通常、親権者を決めなければ離婚することはできません。では離婚時に決めた親権者を離婚後に変更することは可能なのでしょうか?

それはもちろん可能です。すぐにでも離婚したいという理由で、とりあえず親権者を決めておいて後から親権者を変更しようと考える方も中にはいらっしゃいます。しかし親権者変更手続きは簡単に行えるものではなく家庭裁判所のみで行うことが出来ます。

親権者の変更手続きが出来る場合

離婚した後でも親権者の変更手続きはいつでも可能ではあります。だからといって簡単に認められるかというとそう簡単ではありません。

ではどのような場合に親権者の変更が検討されるのでしょうか。大前提として、親権者となる方が心身ともに健康であること、そして子どもの年齢や子どもにとっての養育環境が適切であるかどうか、そして子どもに対して十分な愛情があるかどうかなどが重要なポイントとなります。

もちろん以下のような場合は子どものためにすぐにでも変更手続きを取るべきだと思います。

・親権者の方による子どもへの虐待
・親権者の方が恋愛や趣味に走り子どもの面倒を見ない
・子どもが親権者よりももう一方の親を必要としている
・親権者が重い疾患や死亡した場合

変更手続きにかかる費用や書類等

親権者を変更したいと一方が思った時、話し合いで解決することはできません。

必ず家庭裁判所にて親権者変更調停の申し立てをすることが必要です。費用はお子さま1名につき1,200円分の収入印紙が必要です。提出書類としては申立書、それぞれの戸籍謄本、事情説明書が必須となります。
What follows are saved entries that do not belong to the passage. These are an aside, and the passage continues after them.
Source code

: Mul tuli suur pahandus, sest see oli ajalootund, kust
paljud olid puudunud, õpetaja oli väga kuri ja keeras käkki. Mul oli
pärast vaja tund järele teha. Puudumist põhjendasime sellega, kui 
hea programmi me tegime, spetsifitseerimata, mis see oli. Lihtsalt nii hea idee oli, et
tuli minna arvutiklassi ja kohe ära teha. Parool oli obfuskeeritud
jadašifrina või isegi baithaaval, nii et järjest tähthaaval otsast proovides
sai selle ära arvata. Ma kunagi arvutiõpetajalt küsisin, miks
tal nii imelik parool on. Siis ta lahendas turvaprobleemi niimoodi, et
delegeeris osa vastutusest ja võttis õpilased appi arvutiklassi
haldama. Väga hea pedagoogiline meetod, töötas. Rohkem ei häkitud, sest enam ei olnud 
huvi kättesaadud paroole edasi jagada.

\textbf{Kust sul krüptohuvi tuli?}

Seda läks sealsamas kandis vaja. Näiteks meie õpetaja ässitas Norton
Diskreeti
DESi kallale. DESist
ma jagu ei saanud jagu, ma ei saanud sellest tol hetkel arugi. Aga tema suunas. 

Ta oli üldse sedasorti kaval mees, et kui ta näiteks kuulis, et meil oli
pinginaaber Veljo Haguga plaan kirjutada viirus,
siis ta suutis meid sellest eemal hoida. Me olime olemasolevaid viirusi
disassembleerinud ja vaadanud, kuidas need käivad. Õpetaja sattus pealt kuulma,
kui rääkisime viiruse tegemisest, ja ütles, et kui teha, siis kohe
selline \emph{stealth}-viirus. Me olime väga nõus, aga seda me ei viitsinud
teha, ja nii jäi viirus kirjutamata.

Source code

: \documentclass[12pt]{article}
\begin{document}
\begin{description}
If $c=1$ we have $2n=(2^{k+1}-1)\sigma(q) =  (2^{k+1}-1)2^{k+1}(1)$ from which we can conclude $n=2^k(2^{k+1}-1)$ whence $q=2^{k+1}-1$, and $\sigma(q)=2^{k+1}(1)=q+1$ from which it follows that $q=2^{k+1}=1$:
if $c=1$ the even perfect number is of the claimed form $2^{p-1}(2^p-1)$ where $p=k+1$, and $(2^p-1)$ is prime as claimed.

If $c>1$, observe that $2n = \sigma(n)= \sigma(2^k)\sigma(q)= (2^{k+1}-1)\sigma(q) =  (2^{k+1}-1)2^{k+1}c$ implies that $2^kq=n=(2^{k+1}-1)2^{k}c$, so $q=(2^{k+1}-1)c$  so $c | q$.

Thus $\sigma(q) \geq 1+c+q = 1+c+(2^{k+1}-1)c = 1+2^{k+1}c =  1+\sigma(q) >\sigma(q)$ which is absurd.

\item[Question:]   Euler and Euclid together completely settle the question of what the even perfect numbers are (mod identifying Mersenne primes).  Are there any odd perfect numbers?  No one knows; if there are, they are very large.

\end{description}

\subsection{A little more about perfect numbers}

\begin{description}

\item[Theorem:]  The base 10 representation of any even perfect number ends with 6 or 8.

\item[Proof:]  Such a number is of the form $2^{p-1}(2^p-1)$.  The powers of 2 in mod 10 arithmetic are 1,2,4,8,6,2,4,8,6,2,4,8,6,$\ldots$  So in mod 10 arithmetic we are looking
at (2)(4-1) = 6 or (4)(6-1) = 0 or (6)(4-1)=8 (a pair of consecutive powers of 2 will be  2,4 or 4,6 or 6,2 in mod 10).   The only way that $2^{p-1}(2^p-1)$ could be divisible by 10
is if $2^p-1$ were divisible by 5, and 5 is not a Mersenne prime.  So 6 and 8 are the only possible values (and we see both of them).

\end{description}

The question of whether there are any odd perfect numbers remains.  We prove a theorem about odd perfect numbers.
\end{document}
また各家庭裁判所によって郵便切手が必要な場合もありますので事前に確認をしておくと良いでしょう。必要書類に関しても家庭裁判所の公式ホームページからダウンロード可能となっています。

子どもの姓の変更について考える

未就学児ならまだ大丈夫?!

姓の変更は子どもの年齢が小さければ小さいほど良いと思います。それは子ども自身がなぜ姓が変わるのかという疑問がまだないからです。

そして、子どもの周囲のお友達からもどうして変わったの?という素朴な疑問をされずに済むからです。子どもというのは本当に無邪気なもので幼稚園を過ぎたころからは色々な情報、意思も芽生え、気になることは何でも聞いてきます。いくら悪気はないといえ、そんなことで我が子が注目の的になるのは心が痛みますよね。

実家に戻って子育てをするという方はそのタイミングで姓の変更手続きをしてしまえば良いのですが、養育環境を変えず子育てをする場合は、子どもの年齢を考慮しましょう。

姓の変更手続きに必要な書類と費用

自分の姓を変更するのとは違って子どもの変更手続は意外に大変なものです。管轄の裁判所へ出向き子の氏の変更許可の申立というものを提出しなければなりません。

それに加えてそれぞれ(母親・父親・子ども)の戸籍謄本が必須になります。費用は子ども1名に対して800円分の収入印紙が必要になります。そのほかにも切手が必要な場合もある為管轄の裁判所に確認しておきましょう。

さいごに

離婚というのは親の都合でしてしまうもの。しかし子どもを養育していく上で離婚を選択したほうがいいと判断する場合もあるでしょう。

離婚に伴う話し合いや手続きはとても面倒で体力をも消費してしまうものですが子どもやお互いの最善な新生活を送る為のものでもあります。めげずに1つ1つ前向きに取り組みましょう。

幼い子どもでも親が頑張っている姿は記憶に残るものです。自信をもって生き生きとした姿は子どもの心身にも良い影響を与えてくれます。人生は山あり谷あり、どんな時でも前向きな姿勢で取り組む精神を忘れずに頑張りましょう。